The big question to this is whether it is known to be a job for life, as well as how people would have viewed that opportunity. The fact is that given the Medieval work structure most jobs were for life, temporary employment of someone like a scribe was virtually unheard of, unless you were employing a student or hiring what amounted to a company (for example if you hire a blacksmith to fix something you would go to a blacksmith shop, not an apprentice or journeyman).
For the young scribe being recruited the question then is what do you know of this group of outsiders offering fantastic incentives who might be rumored to be involved with unchristian activities.
Obviously how difficult will vary depending on the circumstances, but selecting the right people to approach is always going to be an element of this sort of recruiting effort, which is why I say it would not be easy- at minimum it should be a story (in my mind at least) and not an assumed success. Possibly a low point story better left to companions than magi (especially if none are gently Gifted).
Also given how few universities there are you may find yourself in competition with another covenant for recruits.
Scribes in the later 1200s were the lowest rung of academics in university towns: everybody with a basic education and no better current prospects could offer to work as a scribe there: it was early piecework and many did not consider it a long term employment. Consequentially pay was often bad and the work had an odor of drudgery.
Here is a basic description of the Pecia system in use at early universities.

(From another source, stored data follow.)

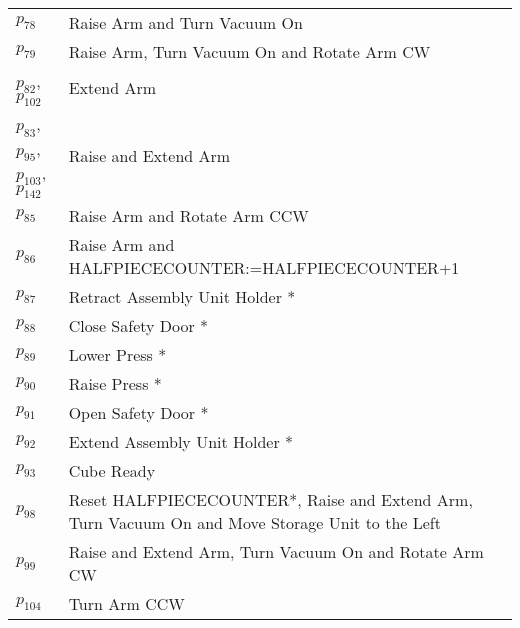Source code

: \begin{longtable}{M{5cm}M{10cm}}
\hyperlink{completeNet:p78}{\hypertarget{completeTable:p78}{$p_{78}$}} & Raise Arm and Turn Vacuum On\\
\hyperlink{completeNet:p79}{\hypertarget{completeTable:p79}{$p_{79}$}} & Raise Arm, Turn Vacuum On and Rotate Arm CW\\
\hyperlink{completeNet:p82}{\hypertarget{completeTable:p82}{$p_{82}$}}, \hyperlink{completeNet:p102}{\hypertarget{completeTable:p102}{$p_{102}$}} & Extend Arm\\
\hyperlink{completeNet:p83}{\hypertarget{completeTable:p83}{$p_{83}$}}, \hyperlink{completeNet:p95}{\hypertarget{completeTable:p95}{$p_{95}$}}, \hyperlink{completeNet:p103}{\hypertarget{completeTable:p103}{$p_{103}$}}, \hyperlink{completeNet:p142}{\hypertarget{completeTable:p142}{$p_{142}$}} & Raise and Extend Arm\\
\hyperlink{completeNet:p85}{\hypertarget{completeTable:p85}{$p_{85}$}} & Raise Arm and Rotate Arm CCW\\
\hyperlink{completeNet:p86}{\hypertarget{completeTable:p86}{$p_{86}$}} & Raise Arm and HALFPIECECOUNTER:=HALFPIECECOUNTER+1\\
\hyperlink{completeNet:p87}{\hypertarget{completeTable:p87}{$p_{87}$}} & Retract Assembly Unit Holder *\\
\hyperlink{completeNet:p88}{\hypertarget{completeTable:p88}{$p_{88}$}} & Close Safety Door *\\
\hyperlink{completeNet:p89}{\hypertarget{completeTable:p89}{$p_{89}$}} & Lower Press *\\
\hyperlink{completeNet:p90}{\hypertarget{completeTable:p90}{$p_{90}$}} & Raise Press *\\
\hyperlink{completeNet:p91}{\hypertarget{completeTable:p91}{$p_{91}$}} & Open Safety Door *\\
\hyperlink{completeNet:p92}{\hypertarget{completeTable:p92}{$p_{92}$}} & Extend Assembly Unit Holder *\\
\hyperlink{completeNet:p93}{\hypertarget{completeTable:p93}{$p_{93}$}} & Cube Ready\\
\hyperlink{completeNet:p98}{\hypertarget{completeTable:p98}{$p_{98}$}} & Reset HALFPIECECOUNTER*, Raise and Extend Arm, Turn Vacuum On and Move Storage Unit to the Left\\
\hyperlink{completeNet:p99}{\hypertarget{completeTable:p99}{$p_{99}$}} & Raise and Extend Arm, Turn Vacuum On and Rotate Arm CW\\
\hyperlink{completeNet:p104}{\hypertarget{completeTable:p104}{$p_{104}$}} & Turn Arm CCW\\

\end{longtable}
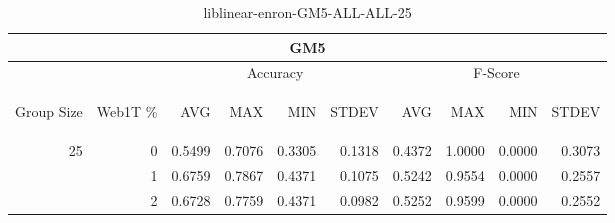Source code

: \begin{center}
\begin{table}[htbp]
\begin{tabular}{ | r | r | r | r | r | r | r | r | r | r |}
\hline
\multicolumn{10}{|c|}{GM5}\\
\hline
 & & \multicolumn{4}{|c|}{Accuracy} & \multicolumn{4}{|c|}{F-Score}\\ \cline{3-10}
\begin{sideways}Group Size\end{sideways} & \begin{sideways}Web1T \%\end{sideways} & \begin{sideways}AVG\end{sideways} & \begin{sideways}MAX\end{sideways} & \begin{sideways}MIN\end{sideways} & \begin{sideways}STDEV\end{sideways} & \begin{sideways}AVG\end{sideways} & \begin{sideways}MAX\end{sideways} & \begin{sideways}MIN\end{sideways} & \begin{sideways}STDEV\end{sideways}\\
\hline
\multirow{2}{*}{25}
 & 0 & 0.5499 & 0.7076 & 0.3305 & 0.1318 & 0.4372 & 1.0000 & 0.0000 & 0.3073\\ \cline{2-10}
 & 1 & 0.6759 & 0.7867 & 0.4371 & 0.1075 & 0.5242 & 0.9554 & 0.0000 & 0.2557\\ \cline{2-10}
 & 2 & 0.6728 & 0.7759 & 0.4371 & 0.0982 & 0.5252 & 0.9599 & 0.0000 & 0.2552\\ \cline{2-10}
\hline
\end{tabular}
\caption{liblinear-enron-GM5-ALL-ALL-25}
\label{table:liblinear-enron-GM5-ALL-ALL-25}
\end{table}
\end{center}

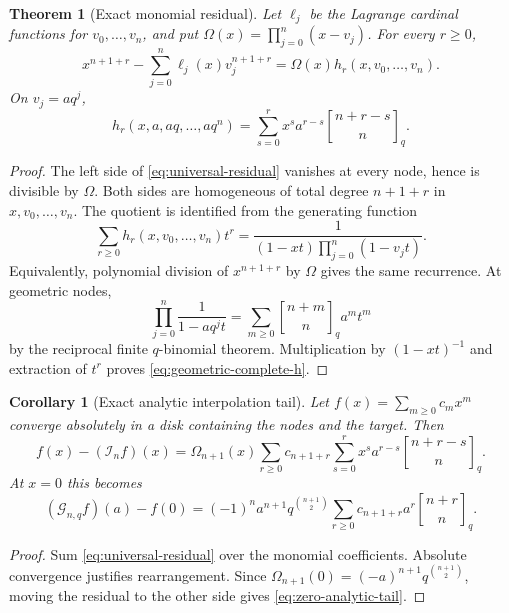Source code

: \documentclass[11pt,a4paper,oneside]{article}
\newtheorem{theorem}{Theorem}[section]
\newtheorem{corollary}[corollary]{Corollary}
\theoremstyle{definition}
\theoremstyle{remark}
\newcommand{\Gop}{\mathcal G}
\newcommand{\Iop}{\mathcal I}
\newcommand{\qbinom}[3]{\genfrac{[}{]}{0pt}{}{#1}{#2}_{#3}}
\begin{document}
\begin{theorem}[Exact monomial residual]
\label{thm:universal-residual}
Let $\ell_j$ be the Lagrange cardinal functions for
$v_0,\ldots,v_n$, and put $\Omega(x)=\prod_{j=0}^n(x-v_j)$.  For every
$r\ge0$,
\begin{equation}
 x^{n+1+r}-\sum_{j=0}^n\ell_j(x)v_j^{n+1+r}
 =\Omega(x)h_r(x,v_0,\ldots,v_n).
 \label{eq:universal-residual}
\end{equation}
On $v_j=aq^j$,
\begin{equation}
 h_r(x,a,aq,\ldots,aq^n)
 =\sum_{s=0}^r x^s a^{r-s}\qbinom{n+r-s}{n}q.
 \label{eq:geometric-complete-h}
\end{equation}
\end{theorem}

\begin{proof}
The left side of \eqref{eq:universal-residual} vanishes at every node, hence is
divisible by $\Omega$.  Both sides are homogeneous of total degree $n+1+r$
in $x,v_0,\ldots,v_n$.  The quotient is identified from the generating
function
\[
 \sum_{r\ge0}h_r(x,v_0,\ldots,v_n)t^r
 =\frac1{(1-xt)\prod_{j=0}^n(1-v_jt)}.
\]
Equivalently, polynomial division of $x^{n+1+r}$ by $\Omega$ gives the same
recurrence.  At geometric nodes,
\[
 \prod_{j=0}^n\frac1{1-aq^jt}
 =\sum_{m\ge0}\qbinom{n+m}{n}q a^mt^m
\]
by the reciprocal finite $q$-binomial theorem.  Multiplication by
$(1-xt)^{-1}$ and extraction of $t^r$ proves
\eqref{eq:geometric-complete-h}.
\end{proof}

\begin{corollary}[Exact analytic interpolation tail]
\label{cor:analytic-residual}
Let $f(x)=\sum_{m\ge0}c_mx^m$ converge absolutely in a disk containing the
nodes and the target.  Then
\begin{equation}
 f(x)-(\Iop_nf)(x)
 =\Omega_{n+1}(x)
 \sum_{r\ge0}c_{n+1+r}
 \sum_{s=0}^r x^sa^{r-s}\qbinom{n+r-s}{n}q.
 \label{eq:analytic-residual}
\end{equation}
At $x=0$ this becomes
\begin{equation}
 (\Gop_{n,q}f)(a)-f(0)
 =(-1)^n a^{n+1}q^{\binom{n+1}{2}}
 \sum_{r\ge0}c_{n+1+r}a^r\qbinom{n+r}{n}q.
 \label{eq:zero-analytic-tail}
\end{equation}
\end{corollary}

\begin{proof}
Sum \eqref{eq:universal-residual} over the monomial coefficients.  Absolute
convergence justifies rearrangement.  Since
$\Omega_{n+1}(0)=(-a)^{n+1}q^{\binom{n+1}{2}}$, moving the residual to the
other side gives \eqref{eq:zero-analytic-tail}.
\end{proof}
\end{document}
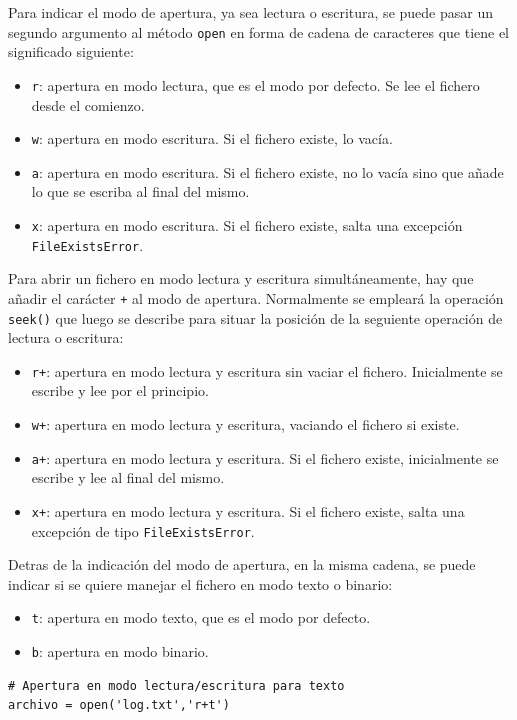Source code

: Para indicar el modo de apertura, ya sea lectura o escritura, se puede pasar un segundo argumento al método \texttt{open} en forma de cadena de caracteres que tiene el significado siguiente:
\begin{itemize}
	\item \texttt{r}: apertura en modo lectura, que es el modo por defecto. Se lee el fichero desde el comienzo.
	\item \texttt{w}: apertura en modo escritura. Si el fichero existe, lo vacía.
	\item \texttt{a}: apertura en modo escritura. Si el fichero existe, no lo vacía sino que añade lo que se escriba al final del mismo.
	\item \texttt{x}: apertura en modo escritura. Si el fichero existe, salta una excepción \texttt{FileExistsError}.
\end{itemize}

Para abrir un fichero en modo lectura y escritura simultáneamente, hay que añadir el carácter \texttt{+} al modo de apertura. Normalmente se empleará la operación \texttt{seek()} que luego se describe para situar la posición de la seguiente operación de lectura o escritura:
\begin{itemize}
	\item \texttt{r+}: apertura en modo lectura y escritura sin vaciar el fichero. Inicialmente se escribe y lee por el principio.
	\item \texttt{w+}: apertura en modo lectura y escritura, vaciando el fichero si existe.
	\item \texttt{a+}: apertura en modo lectura y escritura. Si el fichero existe, inicialmente se escribe y lee al final del mismo.
	\item \texttt{x+}: apertura en modo lectura y escritura. Si el fichero existe, salta una excepción de tipo \texttt{FileExistsError}.
\end{itemize}

Detras de la indicación del modo de apertura, en la misma cadena, se puede indicar si se quiere manejar el fichero en modo texto o binario:
\begin{itemize}
	\item \texttt{t}: apertura en modo texto, que es el modo por defecto.
	\item \texttt{b}: apertura en modo binario.
\end{itemize}

\begin{lstlisting}
# Apertura en modo lectura/escritura para texto
archivo = open('log.txt','r+t')
\end{lstlisting}

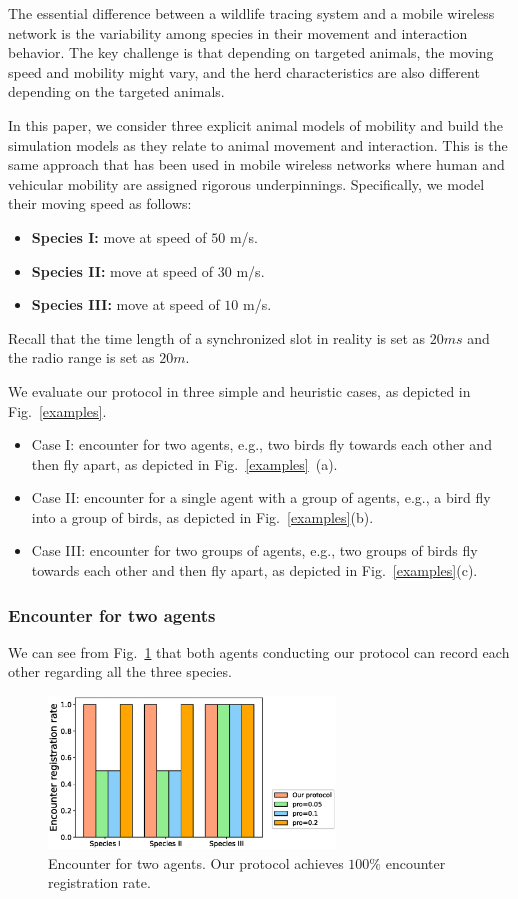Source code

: The essential difference between a wildlife tracing system
and a mobile wireless network is the variability among species in their movement and 
interaction behavior. The key challenge is that depending on targeted animals, 
the moving speed and mobility might vary, and 
the herd characteristics are also different depending on the targeted animals. 

In this paper, we consider three explicit animal models of mobility
and build the simulation models as they relate to animal movement and interaction. 
This is the same approach that has been used in mobile wireless networks where 
human and vehicular mobility are assigned rigorous underpinnings.
Specifically, we model their moving speed as follows:
\begin{itemize}
    \item \textbf{Species I:} move at speed of $50$ m/s. 
    \item \textbf{Species II:} move at speed of $30$ m/s. 
    \item \textbf{Species III:} move at speed of $10$ m/s. 
\end{itemize}
Recall that the time length of a synchronized slot in reality 
is set as $20 ms$ and the radio range is set as $20 m$.

We evaluate our protocol in three simple and heuristic cases, as depicted in Fig.~\ref{examples}.
\begin{itemize}
    \item Case I: encounter for two agents, 
    e.g., two birds fly towards each other and then 
    fly apart, as depicted in Fig.~\ref{examples}~(a). 
    \item Case II: encounter for a single 
    agent with a group of agents, e.g., a bird fly into 
    a group of birds, as depicted in Fig.~\ref{examples}(b).
    \item Case III: encounter for two groups of agents, 
    e.g., two groups of birds fly towards each other and then fly 
    apart, as depicted in Fig.~\ref{examples}(c).
\end{itemize}

\subsubsection{Encounter for two agents}

We can see from Fig.~\ref{fig7} that both
agents conducting our protocol can record each
other regarding all the three species.

\begin{figure}[!h]
    \centering
    \includegraphics[width=3in]{figures/figure7.eps}
    \caption{Encounter for two agents. Our protocol
    achieves $100\%$ encounter registration rate.}
    \label{fig7}
\end{figure}

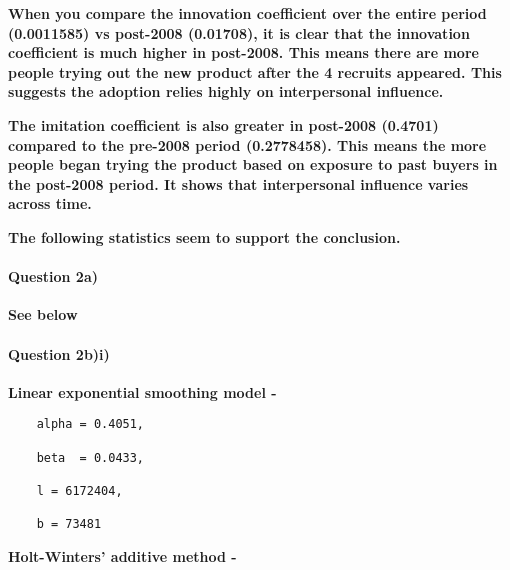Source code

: \documentclass[]{article}
\newenvironment{Shaded}{\begin{snugshade}}{\end{snugshade}}
\newcommand{\CommentTok}[1]{\textcolor[rgb]{0.56,0.35,0.01}{\textit{#1}}}
\newcommand{\DataTypeTok}[1]{\textcolor[rgb]{0.13,0.29,0.53}{#1}}
\newcommand{\KeywordTok}[1]{\textcolor[rgb]{0.13,0.29,0.53}{\textbf{#1}}}
\newcommand{\NormalTok}[1]{#1}
\newcommand{\OperatorTok}[1]{\textcolor[rgb]{0.81,0.36,0.00}{\textbf{#1}}}
\newcommand{\OtherTok}[1]{\textcolor[rgb]{0.56,0.35,0.01}{#1}}
\newcommand{\StringTok}[1]{\textcolor[rgb]{0.31,0.60,0.02}{#1}}
\let\oldparagraph\paragraph
\renewcommand{\paragraph}[1]{\oldparagraph{#1}\mbox{}}
\begin{document}
\textbf{When you compare the innovation coefficient over the entire
period (0.0011585) vs post-2008 (0.01708), it is clear that the
innovation coefficient is much higher in post-2008. This means there are
more people trying out the new product after the 4 recruits appeared.
This suggests the adoption relies highly on interpersonal influence.}

\textbf{The imitation coefficient is also greater in post-2008 (0.4701)
compared to the pre-2008 period (0.2778458). This means the more people
began trying the product based on exposure to past buyers in the
post-2008 period. It shows that interpersonal influence varies across
time.}

\textbf{The following statistics seem to support the conclusion.}

\hypertarget{question-2a}{%
\paragraph{Question 2a)}\label{question-2a}}

\textbf{See below}

\begin{Shaded}
\end{Shaded}

\hypertarget{question-2bi}{%
\paragraph{Question 2b)i)}\label{question-2bi}}

\textbf{Linear exponential smoothing model - }

\begin{verbatim}
    alpha = 0.4051,
    
    beta  = 0.0433,
    
    l = 6172404,  
    
    b = 73481
\end{verbatim}

\textbf{Holt-Winters' additive method -}
\end{document}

Well, the offer would be long term employment as a copyist. For scribes in university towns that work on a pay per piece basis, those kind of offers don't show up very often. Yes, if a scribe can find a job it's probably a job for life (or at least as long as the lord doing the hiring is alive), but finding the job is the hard part.
I would expect, that few of these are content with copyist jobs for life.
We are told that senior magi can get a favourite Art to 40, and it's clear that most of the advance from 20ish to 40 must be by reading Tractatus. I think this may put some pressure into the system. It's plausible that at any given time there are one or two dozen senior magi with 30+ in their chosen Art trying to push that number up as high as possible.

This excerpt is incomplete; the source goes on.